Fig. 6 |. A primary thermogenic response results in lipogenesis-driven sustained elevation of acylcarnitines in brown adipose tissue.

a–h, Analysis of differentially abundant metabolites in BAT by untargeted metabolomics in mice exposed to acute cold followed by thermoneutral conditions for different times, including a thermoneutral (TN) baseline comparison (n = 5 independent animals for each condition in a–h). a, Comparison of relative abundances of lipid metabolites in acutely cold-exposed BAT (acute), day 4 after transient cold BAT (d4) and TN BAT. b, Comparison of relative abundances of lipid metabolites in acute BAT, day 16 after transient cold BAT (d16) and TN BAT. c, Comparison of relative abundances of lipid metabolites in acute BAT, day 32 after transient cold BAT (d32) and TN BAT. For a–c, the dot size reflects the −log₁₀(q value) of the most significant comparison of d4/TN and acute/TN for the given metabolite.

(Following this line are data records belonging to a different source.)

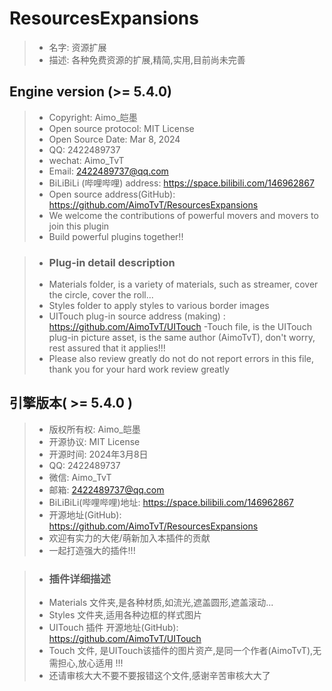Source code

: # ResourcesExpansions
> - 名字: 资源扩展
> - 描述: 各种免费资源的扩展,精简,实用,目前尚未完善

## Engine version (>= 5.4.0)

> - Copyright: Aimo\_皑墨
> - Open source protocol: MIT License
> - Open Source Date: Mar 8, 2024
> - QQ: 2422489737
> - wechat: Aimo_TvT
> - Email: 2422489737@qq.com
> - BiLiBiLi (哔哩哔哩) address: https://space.bilibili.com/146962867
> - Open source address(GitHub): https://github.com/AimoTvT/ResourcesExpansions
> - We welcome the contributions of powerful movers and movers to join this plugin
> - Build powerful plugins together!!

> - ### Plug-in detail description
> - Materials folder, is a variety of materials, such as streamer, cover the circle, cover the roll...
> - Styles folder to apply styles to various border images
> - UITouch plug-in source address (making) : https://github.com/AimoTvT/UITouch
> -Touch file, is the UITouch plug-in picture asset, is the same author (AimoTvT), don't worry, rest assured that it applies!!!
> - Please also review greatly do not do not report errors in this file, thank you for your hard work review greatly

## 引擎版本( >= 5.4.0 )

> - 版权所有权: Aimo\_皑墨
> - 开源协议: MIT License
> - 开源时间: 2024年3月8日
> - QQ: 2422489737
> - 微信: Aimo_TvT
> - 邮箱: 2422489737@qq.com
> - BiLiBiLi(哔哩哔哩)地址: https://space.bilibili.com/146962867
> - 开源地址(GitHub): https://github.com/AimoTvT/ResourcesExpansions
> - 欢迎有实力的大佬/萌新加入本插件的贡献
> - 一起打造强大的插件!!!

> - ### 插件详细描述
> - Materials 文件夹,是各种材质,如流光,遮盖圆形,遮盖滚动...
> - Styles 文件夹,适用各种边框的样式图片
> - UITouch 插件 开源地址(GitHub): https://github.com/AimoTvT/UITouch
> - Touch 文件, 是UITouch该插件的图片资产,是同一个作者(AimoTvT),无需担心,放心适用 !!! 
> - 还请审核大大不要不要报错这个文件,感谢辛苦审核大大了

Colours of dot reflects type of lipid metabolite. Long-chain acylcarnitines (LCACs) are highlighted. d, Heat map depicting temporal patterns of relative metabolite abundances in BAT following cold challenge. e, Relative abundance of acylcarnitine species in BAT in different experimental conditions. Each data point represents the average value across replicates for each acylcarnitine species. f, Plot of average abundance of indicated LCACs in BAT from different experimental conditions. g, Comparison of total acylcarnitine species in BAT between TN, day 4 and day 4 with Fasni. Each data point represents one species. h, Comparison of indicated LCACs in BAT between TN, day 4 and day 4 with Fasni. i, Absolute measurements of C16 carnitine and C16:1 carnitine in BAT in Scap^ΔUcp1 mice (n = 7) versus Scap^fl/fl mice (n = 7) 4 d following primary thermogenic challenge. j, Subcutaneous body temperature during primary and secondary cold exposure of Scap^ΔUcp1 mice treated with PBS or LCACs at the start of secondary cold exposure, including Scap^fl/fl mice treated with PBS (n = 6 independent animals for each condition). Error bars indicate means ± s.e.m. *P < 0.05; **P < 0.01; ****P < 0.0001.